O coco abre a roda para o espetáculo Pros Pés de Jurandir Bozo
Com a palavra: Jurandir
Bozo artista popular alagoano que sobe ao palco do Teatro Deodoro, hoje à noite,
para apresentar o seu espetáculo: Pros Pés. Bozo comemora os seus 15 anos de
carreira. O show abordará os trupés tradicionais - que no dicionário informal é
sinônimo de barulho, bagunça -, a musica popular mais contemporânea
dentro do universo da cultura alagoana, sem perder sua essência,
característica sempre presente em seus trabalhos. Desta vez ele promete abrir
espaços apresentando os meninos que estão dançando o coco atualmente, dentro de
uma perspectiva que os engaja como feitores e propagadores do coco de roda,
longe da rivalidade dos concursos. É um espetáculo genuíno que se volta às
tradições e que busca agregar outras leituras à identidade cultural alagoana
1_A
discussão levantada a partir do seu texto: Universo da cultura popular em
Alagoas, publicado em sua coluna, no site Alagoanos, Sobretudo Cultura
(www.alagoanos.com.br) surge no momento em que está em discussão, também,
termos como folclore e folguedo. O folguedo remete à brincadeira lúdica,
genuína, onde a presença dos brincantes e a assistência das pessoas acontecem
de forma espontânea. Para você o pagamento de cachês aos grupos que se
apresentam é uma forma saudável de mantê-los atuantes ou ajuda a torná-los em
vez disso, peças de um espetáculo, distantes ainda mais da identidade cultural
que lhes deu origem?
Não temos mais como voltarmos no tempo, e tampouco em
redefinir as prioridades desse mundo.
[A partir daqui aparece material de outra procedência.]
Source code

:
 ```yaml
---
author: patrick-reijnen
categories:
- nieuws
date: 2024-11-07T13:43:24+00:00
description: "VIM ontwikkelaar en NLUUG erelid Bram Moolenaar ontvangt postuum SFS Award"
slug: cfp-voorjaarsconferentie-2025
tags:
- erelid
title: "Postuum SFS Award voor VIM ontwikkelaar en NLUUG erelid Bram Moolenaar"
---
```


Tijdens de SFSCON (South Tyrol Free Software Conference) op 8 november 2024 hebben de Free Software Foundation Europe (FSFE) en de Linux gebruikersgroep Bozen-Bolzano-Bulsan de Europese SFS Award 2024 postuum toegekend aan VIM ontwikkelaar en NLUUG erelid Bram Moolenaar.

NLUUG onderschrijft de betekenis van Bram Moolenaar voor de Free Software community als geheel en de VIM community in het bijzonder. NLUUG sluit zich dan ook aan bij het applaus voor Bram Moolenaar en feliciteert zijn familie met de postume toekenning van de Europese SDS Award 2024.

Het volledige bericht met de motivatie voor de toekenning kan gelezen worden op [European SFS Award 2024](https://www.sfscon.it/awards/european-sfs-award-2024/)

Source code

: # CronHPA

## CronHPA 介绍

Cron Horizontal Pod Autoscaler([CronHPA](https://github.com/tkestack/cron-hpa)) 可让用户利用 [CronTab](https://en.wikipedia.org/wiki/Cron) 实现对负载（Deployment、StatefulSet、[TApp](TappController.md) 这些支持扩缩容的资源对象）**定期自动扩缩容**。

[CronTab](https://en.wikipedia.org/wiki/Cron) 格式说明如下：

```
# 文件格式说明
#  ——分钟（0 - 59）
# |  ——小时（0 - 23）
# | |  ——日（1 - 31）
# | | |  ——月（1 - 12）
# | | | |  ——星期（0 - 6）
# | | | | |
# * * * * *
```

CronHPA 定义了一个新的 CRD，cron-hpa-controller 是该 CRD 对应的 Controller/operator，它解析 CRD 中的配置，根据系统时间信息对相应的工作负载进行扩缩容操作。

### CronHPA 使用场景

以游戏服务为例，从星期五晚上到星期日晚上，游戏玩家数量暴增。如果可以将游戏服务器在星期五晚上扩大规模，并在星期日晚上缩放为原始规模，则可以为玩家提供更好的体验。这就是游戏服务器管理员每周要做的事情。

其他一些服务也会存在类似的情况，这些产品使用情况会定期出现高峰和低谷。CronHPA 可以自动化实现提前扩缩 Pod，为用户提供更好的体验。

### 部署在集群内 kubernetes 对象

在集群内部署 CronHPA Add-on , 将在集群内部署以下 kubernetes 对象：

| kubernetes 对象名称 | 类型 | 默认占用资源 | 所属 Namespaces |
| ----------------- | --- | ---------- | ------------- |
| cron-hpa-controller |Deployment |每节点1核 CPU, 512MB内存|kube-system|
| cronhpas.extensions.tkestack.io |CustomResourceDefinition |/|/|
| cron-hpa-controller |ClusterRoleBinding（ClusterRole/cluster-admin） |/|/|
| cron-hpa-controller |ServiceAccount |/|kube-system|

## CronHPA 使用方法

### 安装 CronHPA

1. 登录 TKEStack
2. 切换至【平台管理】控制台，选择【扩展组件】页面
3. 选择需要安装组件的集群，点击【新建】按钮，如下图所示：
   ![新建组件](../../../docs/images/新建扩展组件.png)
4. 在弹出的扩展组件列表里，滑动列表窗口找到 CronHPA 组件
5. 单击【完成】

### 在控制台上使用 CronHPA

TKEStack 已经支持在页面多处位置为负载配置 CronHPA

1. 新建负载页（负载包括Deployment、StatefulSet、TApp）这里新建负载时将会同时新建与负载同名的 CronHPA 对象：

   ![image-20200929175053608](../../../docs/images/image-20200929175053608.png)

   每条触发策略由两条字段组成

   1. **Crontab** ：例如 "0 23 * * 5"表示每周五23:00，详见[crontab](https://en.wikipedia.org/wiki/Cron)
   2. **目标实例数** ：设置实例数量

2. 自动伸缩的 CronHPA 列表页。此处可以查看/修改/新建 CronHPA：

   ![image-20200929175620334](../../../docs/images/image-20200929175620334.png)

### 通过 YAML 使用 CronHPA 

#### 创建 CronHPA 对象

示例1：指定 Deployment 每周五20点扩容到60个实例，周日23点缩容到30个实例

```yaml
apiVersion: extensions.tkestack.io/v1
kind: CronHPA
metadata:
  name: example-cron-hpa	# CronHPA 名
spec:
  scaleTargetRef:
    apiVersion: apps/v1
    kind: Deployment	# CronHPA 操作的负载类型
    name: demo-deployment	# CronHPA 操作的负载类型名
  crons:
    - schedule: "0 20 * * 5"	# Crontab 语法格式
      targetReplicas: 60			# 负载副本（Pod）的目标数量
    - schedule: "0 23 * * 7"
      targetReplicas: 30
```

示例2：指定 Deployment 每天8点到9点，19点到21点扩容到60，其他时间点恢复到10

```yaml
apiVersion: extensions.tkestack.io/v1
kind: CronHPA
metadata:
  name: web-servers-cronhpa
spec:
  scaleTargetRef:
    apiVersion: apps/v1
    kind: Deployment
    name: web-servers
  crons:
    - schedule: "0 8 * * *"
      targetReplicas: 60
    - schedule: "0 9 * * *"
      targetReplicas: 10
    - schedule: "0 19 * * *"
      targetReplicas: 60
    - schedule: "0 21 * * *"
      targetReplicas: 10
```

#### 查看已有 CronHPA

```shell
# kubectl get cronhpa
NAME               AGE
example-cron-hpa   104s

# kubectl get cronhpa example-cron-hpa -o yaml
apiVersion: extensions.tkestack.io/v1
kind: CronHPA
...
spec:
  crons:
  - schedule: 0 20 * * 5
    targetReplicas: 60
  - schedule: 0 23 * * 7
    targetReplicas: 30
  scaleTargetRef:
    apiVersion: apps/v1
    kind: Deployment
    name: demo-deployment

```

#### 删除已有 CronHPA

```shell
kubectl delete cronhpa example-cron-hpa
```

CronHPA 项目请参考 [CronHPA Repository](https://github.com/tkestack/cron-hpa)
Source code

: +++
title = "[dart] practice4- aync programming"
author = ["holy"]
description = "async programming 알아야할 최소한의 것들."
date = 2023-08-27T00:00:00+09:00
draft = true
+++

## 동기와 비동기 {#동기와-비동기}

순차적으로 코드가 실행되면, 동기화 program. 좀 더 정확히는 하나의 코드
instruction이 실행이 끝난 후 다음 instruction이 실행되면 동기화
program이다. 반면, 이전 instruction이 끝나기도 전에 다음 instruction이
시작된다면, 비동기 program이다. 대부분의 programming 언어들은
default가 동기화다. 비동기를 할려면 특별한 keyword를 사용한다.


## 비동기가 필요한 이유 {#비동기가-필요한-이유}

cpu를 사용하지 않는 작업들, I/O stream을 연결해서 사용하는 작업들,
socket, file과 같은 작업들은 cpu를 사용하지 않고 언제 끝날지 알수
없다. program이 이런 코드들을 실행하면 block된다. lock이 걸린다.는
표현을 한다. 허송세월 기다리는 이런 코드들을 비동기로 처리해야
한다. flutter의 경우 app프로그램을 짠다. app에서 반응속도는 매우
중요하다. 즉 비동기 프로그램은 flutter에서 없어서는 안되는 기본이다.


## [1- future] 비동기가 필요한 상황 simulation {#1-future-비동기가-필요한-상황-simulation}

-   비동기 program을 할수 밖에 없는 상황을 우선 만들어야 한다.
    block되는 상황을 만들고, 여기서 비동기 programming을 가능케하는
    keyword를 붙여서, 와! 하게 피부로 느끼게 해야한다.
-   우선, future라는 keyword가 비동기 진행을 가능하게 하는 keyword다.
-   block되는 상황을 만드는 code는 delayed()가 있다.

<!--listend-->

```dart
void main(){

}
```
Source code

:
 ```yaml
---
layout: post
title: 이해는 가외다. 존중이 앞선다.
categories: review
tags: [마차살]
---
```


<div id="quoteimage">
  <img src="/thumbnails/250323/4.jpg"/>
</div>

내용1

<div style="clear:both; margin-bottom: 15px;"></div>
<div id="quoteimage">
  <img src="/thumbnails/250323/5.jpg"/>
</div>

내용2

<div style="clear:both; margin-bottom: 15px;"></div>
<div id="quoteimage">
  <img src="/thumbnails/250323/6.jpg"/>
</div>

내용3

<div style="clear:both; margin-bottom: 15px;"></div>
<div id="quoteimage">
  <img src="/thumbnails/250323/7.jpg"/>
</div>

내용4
Temos que entender ou assimilar essa
nova estética de valores mesmo, mas sem
perder a essência.
Não vejo
problemas em se tratar alguém que faz algo com extremo potencial artístico
e beleza artística como artista, e ser pago por isso é apenas se fazer
justiça a tal talento, como tantos outros artistas que assim recebem,
desmerecia em que a manifestação se um mestre ou seu grupo recebe para dançar? Será
que essas comunidades que abrigam seus grupos conseguirão ser hoje, o que foram
há 30 anos atrás?
Como esse
jovem se relaciona com o mestre? Tem que dar visibilidade a esse mestre sim, e com
olhos de encanto e de admiração. Fica mais fácil o diálogo, se esse
mestre tem seu cd, se faz apresentações legais e seu grupo está com o figurino
bem elaborado, esse jovem vai participar e vai querer estar ali. Mas como fazem
hoje eu acho complicado. Tantos editais e não vejo as entidades
que defendem esses mestres entrarem em nenhum... Aí
complica...
A ASFOPAL
mesmo tem 25 anos, e quando vamos ver não formou um mestre se quer para ser o
presidente... Poxa. Associação de pescadores tem um pescador
na presidência, a de agricultor tem um lá, sendo uma liderança. Será que
em 25 anos não se teve como trabalhar uma ação voltada à protagonização e
articulação de lideranças com esses mestres? Acho isso complicado...
2_ Estamos falando
sobre a preservação das manifestações culturais alagoanas. Nesse contexto é
relevante identificar, primeiro, talvez o nosso principal problema, que seria o
que determinou a quase total ausência da prática do folguedo, que tinha como
característica, a brincadeira. A morte de mestres suscita a preocupação por
parte daqueles que estão empenhados com a cultura popular: quem transmitirá o
conhecimento acumulado por eles às futuras gerações e em que se alicerçará a
transmissão?
Essa é uma questão que me preocupa há certo tempo já,
inclusive, produzi um espetáculo chamado "O que vem depois dos
Mestres?", nele, estavam artistas que bebiam da cultura popular e a
abordava de forma contemporânea.
Tinha um projeto, na coordenação de cultura da Secretaria de
Educação, que levava os mestres às escolas e lá se montava pequenos grupos e
tal, era uma forma legal de socializar os folguedos com os alunos, pena que não
tinha grande visibilidade, o lado bom desse projeto é que não
era só o mestre, a cultura popular, era professor de teatro, música,
dança...
A comunidade se enxergava como algo legal, e se valorizava. Assim
fica mais fácil para o mestre desempenhar seu papel e atingir o público
sem preconceitos dos mais jovens. O governo Téo Vilela acabou com o projeto que
se chamava agente cultural, se não me engano. Era uma ação massa, que precisava
de mais atenção do governo. Só os coordenadores se doavam. No mais, do secretário
ao governador, não havia interesse. Era o que transparecia.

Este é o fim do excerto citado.